China says US military in South China Sea not good for peace

Reuters , Monday 25 Jan 2021

'The United States frequently sends aircraft and vessels into the South China Sea to flex its muscles,' the foreign ministry spokesman, Zhao Lijian, told reporters, responding to the US mission

The USS Theodore Roosevelt
File Photo: The USS Theodore Roosevelt (CVN-71) is pictured as it enters the port in Da Nang, Vietnam, taken onMarch 5, 2020. REUTERS

The United States often sends ships and aircraft into the South China Sea to "flex its muscles" and this is not good for peace, China's Foreign Ministry said on Monday, after a US aircraft carrier group sailed into the disputed waterway.

The strategic South China Sea, through which trillions of dollars in trade flows each year, has long been a focus of contention between Beijing and Washington, with China particularly angered by US military activity there.

The US carrier group led by the USS Theodore Roosevelt and accompanied by three warships, entered the waterway on Saturday to promote "freedom of the seas", the US military said, just days after Joe Biden became US president..

"The United States frequently sends aircraft and vessels into the South China Sea to flex its muscles," the foreign ministry spokesman, Zhao Lijian, told reporters, responding to the US mission.

"This is not conducive to peace and stability in the region."

China has repeatedly complained about US Navy ships getting close to islands it occupies in the South China Sea, where Vietnam, Malaysia, the Philippines, Brunei and Taiwan all have competing claims.

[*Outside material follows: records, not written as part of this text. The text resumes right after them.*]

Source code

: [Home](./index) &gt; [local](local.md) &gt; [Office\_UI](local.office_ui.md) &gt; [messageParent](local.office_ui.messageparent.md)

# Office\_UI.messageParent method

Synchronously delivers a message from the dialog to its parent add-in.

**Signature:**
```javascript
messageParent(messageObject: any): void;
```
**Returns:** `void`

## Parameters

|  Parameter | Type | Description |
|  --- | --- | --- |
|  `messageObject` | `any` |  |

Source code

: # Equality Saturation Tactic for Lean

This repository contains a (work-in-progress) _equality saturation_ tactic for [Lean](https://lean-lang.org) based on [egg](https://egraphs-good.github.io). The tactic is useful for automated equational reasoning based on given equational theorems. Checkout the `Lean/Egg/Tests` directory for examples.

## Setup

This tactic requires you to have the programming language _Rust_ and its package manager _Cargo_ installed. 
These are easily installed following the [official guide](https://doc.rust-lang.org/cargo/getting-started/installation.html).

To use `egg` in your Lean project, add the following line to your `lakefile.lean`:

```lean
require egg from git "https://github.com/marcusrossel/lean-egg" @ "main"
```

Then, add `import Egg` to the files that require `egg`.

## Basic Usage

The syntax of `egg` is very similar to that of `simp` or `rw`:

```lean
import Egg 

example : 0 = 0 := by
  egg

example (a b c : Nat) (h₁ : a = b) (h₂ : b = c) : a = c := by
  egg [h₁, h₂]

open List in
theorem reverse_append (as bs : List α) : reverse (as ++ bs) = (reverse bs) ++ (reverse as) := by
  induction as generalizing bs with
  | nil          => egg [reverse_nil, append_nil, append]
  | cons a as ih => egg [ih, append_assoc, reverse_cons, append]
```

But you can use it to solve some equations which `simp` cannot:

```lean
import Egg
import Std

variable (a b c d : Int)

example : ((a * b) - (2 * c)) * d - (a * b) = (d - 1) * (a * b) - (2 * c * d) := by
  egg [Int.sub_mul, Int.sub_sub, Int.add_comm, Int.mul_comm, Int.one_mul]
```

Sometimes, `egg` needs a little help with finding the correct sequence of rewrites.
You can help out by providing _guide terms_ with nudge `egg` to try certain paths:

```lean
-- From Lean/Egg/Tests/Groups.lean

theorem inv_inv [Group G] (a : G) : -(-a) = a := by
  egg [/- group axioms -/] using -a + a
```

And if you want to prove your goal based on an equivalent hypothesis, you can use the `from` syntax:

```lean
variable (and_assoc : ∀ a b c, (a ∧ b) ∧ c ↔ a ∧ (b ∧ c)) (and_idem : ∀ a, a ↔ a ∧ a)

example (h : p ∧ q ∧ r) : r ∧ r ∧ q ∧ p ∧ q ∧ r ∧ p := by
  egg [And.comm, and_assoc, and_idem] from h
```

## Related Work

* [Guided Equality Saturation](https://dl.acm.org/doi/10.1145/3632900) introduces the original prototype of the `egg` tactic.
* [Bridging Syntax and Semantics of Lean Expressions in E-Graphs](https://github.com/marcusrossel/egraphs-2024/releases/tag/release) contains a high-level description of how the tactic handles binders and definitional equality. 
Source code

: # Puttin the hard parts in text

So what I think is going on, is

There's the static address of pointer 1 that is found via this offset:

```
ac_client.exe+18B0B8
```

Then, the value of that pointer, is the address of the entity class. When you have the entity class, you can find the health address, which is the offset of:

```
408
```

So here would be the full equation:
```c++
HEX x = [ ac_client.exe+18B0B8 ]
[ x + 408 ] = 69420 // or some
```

The carrier group entered the South China Sea at the same time as Chinese-claimed Taiwan reported incursions by Chinese air force jets into the southwestern part of its air defence identification zone, prompting concern from Washington.

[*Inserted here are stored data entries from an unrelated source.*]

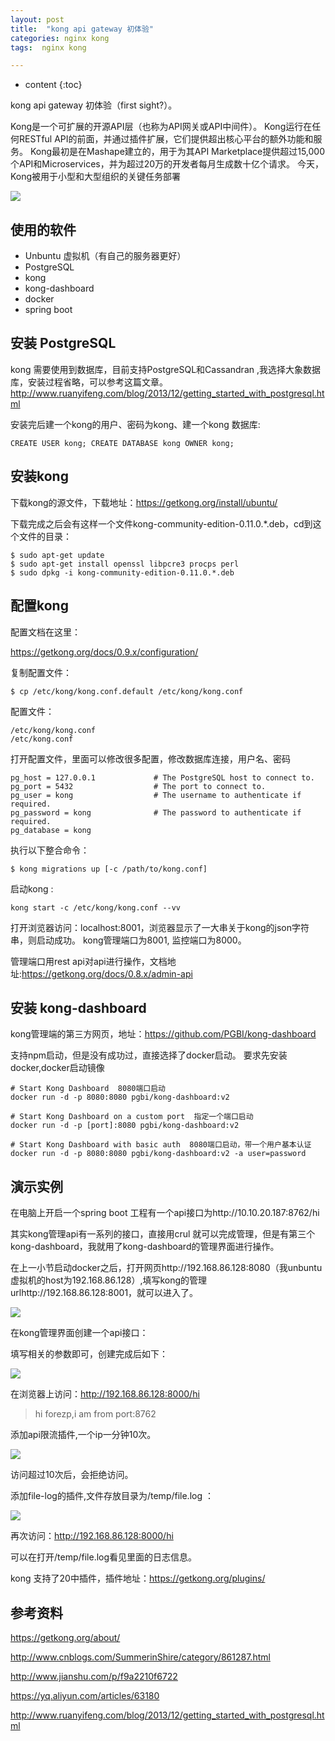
 ```yaml
---
layout: post
title:  "kong api gateway 初体验"
categories: nginx kong
tags:  nginx kong

---
```


* content
{:toc}


kong api gateway 初体验（first sight?）。

Kong是一个可扩展的开源API层（也称为API网关或API中间件）。 Kong运行在任何RESTful API的前面，并通过插件扩展，它们提供超出核心平台的额外功能和服务。
Kong最初是在Mashape建立的，用于为其API Marketplace提供超过15,000个API和Microservices，并为超过20万的开发者每月生成数十亿个请求。 今天，Kong被用于小型和大型组织的关键任务部署

![](https://getkong.org/assets/images/docs/kong-architecture.jpg)

<!--more-->

## 使用的软件

- Unbuntu 虚拟机（有自己的服务器更好）
- PostgreSQL
- kong 
- kong-dashboard
- docker
- spring boot

## 安装 PostgreSQL

kong 需要使用到数据库，目前支持PostgreSQL和Cassandran ,我选择大象数据库，安装过程省略，可以参考这篇文章。
http://www.ruanyifeng.com/blog/2013/12/getting_started_with_postgresql.html

安装完后建一个kong的用户、密码为kong、建一个kong 数据库:

```
CREATE USER kong; CREATE DATABASE kong OWNER kong;
```

## 安装kong 

下载kong的源文件，下载地址：https://getkong.org/install/ubuntu/

下载完成之后会有这样一个文件kong-community-edition-0.11.0.*.deb，cd到这个文件的目录：


```
$ sudo apt-get update
$ sudo apt-get install openssl libpcre3 procps perl
$ sudo dpkg -i kong-community-edition-0.11.0.*.deb

```


## 配置kong

配置文档在这里：

https://getkong.org/docs/0.9.x/configuration/

复制配置文件：

```
$ cp /etc/kong/kong.conf.default /etc/kong/kong.conf
```

配置文件：

```
/etc/kong/kong.conf
/etc/kong.conf

```

打开配置文件，里面可以修改很多配置，修改数据库连接，用户名、密码

```
pg_host = 127.0.0.1             # The PostgreSQL host to connect to.
pg_port = 5432                  # The port to connect to.
pg_user = kong                  # The username to authenticate if required.
pg_password = kong              # The password to authenticate if required.
pg_database = kong

```


执行以下整合命令：

```
$ kong migrations up [-c /path/to/kong.conf]

```

启动kong :

```
kong start -c /etc/kong/kong.conf --vv
```
打开浏览器访问：localhost:8001，浏览器显示了一大串关于kong的json字符串，则启动成功。
kong管理端口为8001, 监控端口为8000。

管理端口用rest api对api进行操作，文档地址:https://getkong.org/docs/0.8.x/admin-api

## 安装 kong-dashboard

kong管理端的第三方网页，地址：https://github.com/PGBI/kong-dashboard

支持npm启动，但是没有成功过，直接选择了docker启动。
要求先安装docker,docker启动镜像

```
# Start Kong Dashboard  8080端口启动
docker run -d -p 8080:8080 pgbi/kong-dashboard:v2

# Start Kong Dashboard on a custom port  指定一个端口启动
docker run -d -p [port]:8080 pgbi/kong-dashboard:v2

# Start Kong Dashboard with basic auth  8080端口启动，带一个用户基本认证
docker run -d -p 8080:8080 pgbi/kong-dashboard:v2 -a user=password

```

## 演示实例

在电脑上开启一个spring boot 工程有一个api接口为http://10.10.20.187:8762/hi


其实kong管理api有一系列的接口，直接用crul 就可以完成管理，但是有第三个kong-dashboard，我就用了kong-dashboard的管理界面进行操作。

在上一小节启动docker之后，打开网页http://192.168.86.128:8080（我unbuntu虚拟机的host为192.168.86.128）,填写kong的管理urlhttp://192.168.86.128:8001，就可以进入了。

![](http://fangzhipeng.oss-cn-hangzhou.aliyuncs.com/blog/%E5%BE%AE%E4%BF%A1%E6%88%AA%E5%9B%BE_20170830111958.png?x-oss-process=style/caijai)

在kong管理界面创建一个api接口：

填写相关的参数即可，创建完成后如下：

![](http://fangzhipeng.oss-cn-hangzhou.aliyuncs.com/blog/%E5%BE%AE%E4%BF%A1%E6%88%AA%E5%9B%BE_20170830112038.png?x-oss-process=style/caijai)

在浏览器上访问：http://192.168.86.128:8000/hi

> hi forezp,i am from port:8762


添加api限流插件,一个ip一分钟10次。

![](http://fangzhipeng.oss-cn-hangzhou.aliyuncs.com/blog/%E5%BE%AE%E4%BF%A1%E6%88%AA%E5%9B%BE_20170830112602.png?x-oss-process=style/caijai)

访问超过10次后，会拒绝访问。

添加file-log的插件,文件存放目录为/temp/file.log  ：

![](http://fangzhipeng.oss-cn-hangzhou.aliyuncs.com/blog/%E5%BE%AE%E4%BF%A1%E6%88%AA%E5%9B%BE_20170830114620.png?x-oss-process=style/caijai)

再次访问：http://192.168.86.128:8000/hi

可以在打开/temp/file.log看见里面的日志信息。

kong 支持了20中插件，插件地址：https://getkong.org/plugins/

## 参考资料

https://getkong.org/about/

http://www.cnblogs.com/SummerinShire/category/861287.html

http://www.jianshu.com/p/f9a2210f6722

https://yq.aliyun.com/articles/63180

http://www.ruanyifeng.com/blog/2013/12/getting_started_with_postgresql.html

China has not commented on what its air force was doing, and Zhao referred questions to the defence ministry.

He reiterated China's position that Taiwan is an inalienable part of China and that the United States should abide by the "one China" principle.

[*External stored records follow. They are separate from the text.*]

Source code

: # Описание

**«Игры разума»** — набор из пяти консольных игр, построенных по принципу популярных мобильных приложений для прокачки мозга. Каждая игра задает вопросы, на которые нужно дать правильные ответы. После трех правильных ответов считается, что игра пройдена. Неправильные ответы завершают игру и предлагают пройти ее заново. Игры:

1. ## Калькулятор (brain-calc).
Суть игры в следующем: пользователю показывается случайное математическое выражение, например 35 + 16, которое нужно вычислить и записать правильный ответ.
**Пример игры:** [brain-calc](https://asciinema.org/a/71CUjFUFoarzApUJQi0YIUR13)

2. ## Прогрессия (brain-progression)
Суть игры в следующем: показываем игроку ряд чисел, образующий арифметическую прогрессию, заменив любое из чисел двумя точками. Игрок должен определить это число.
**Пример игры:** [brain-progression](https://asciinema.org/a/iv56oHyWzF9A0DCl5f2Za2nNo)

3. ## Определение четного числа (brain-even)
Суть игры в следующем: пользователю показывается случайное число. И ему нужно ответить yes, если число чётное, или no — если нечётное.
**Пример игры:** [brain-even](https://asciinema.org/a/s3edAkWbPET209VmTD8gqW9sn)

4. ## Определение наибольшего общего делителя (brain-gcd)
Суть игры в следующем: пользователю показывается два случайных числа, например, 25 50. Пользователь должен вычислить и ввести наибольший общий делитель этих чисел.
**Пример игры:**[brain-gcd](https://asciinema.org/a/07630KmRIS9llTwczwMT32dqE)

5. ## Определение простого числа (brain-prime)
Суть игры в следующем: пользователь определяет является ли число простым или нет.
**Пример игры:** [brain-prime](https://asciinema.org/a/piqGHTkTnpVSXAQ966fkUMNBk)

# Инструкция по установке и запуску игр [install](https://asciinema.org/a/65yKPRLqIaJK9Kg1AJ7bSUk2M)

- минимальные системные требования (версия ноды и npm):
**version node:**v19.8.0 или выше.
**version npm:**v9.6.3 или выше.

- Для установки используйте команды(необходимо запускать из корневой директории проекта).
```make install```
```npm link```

Taiwan President Tsai Ing-wen visited a radar base in the north of the island on Monday, and praised its ability to track Chinese forces, her office said.

"From last year until now, our radar station has detected nearly 2,000 communist aircraft and more than 400 communist ships, allowing us to quickly monitor and drive them away, and fully guard the sea and airspace," she told officers.

Taiwan's defence ministry added that just a single Chinese aircraft flew into its defence zone on Monday, an anti-submarine Y-8 aircraft.

Biden's new administration says the US commitment to Taiwan is "rock-solid".

The United States, like most countries, has no formal diplomatic ties with Taiwan but is the democratic island's most important international backer and main arms supplier, to China's anger.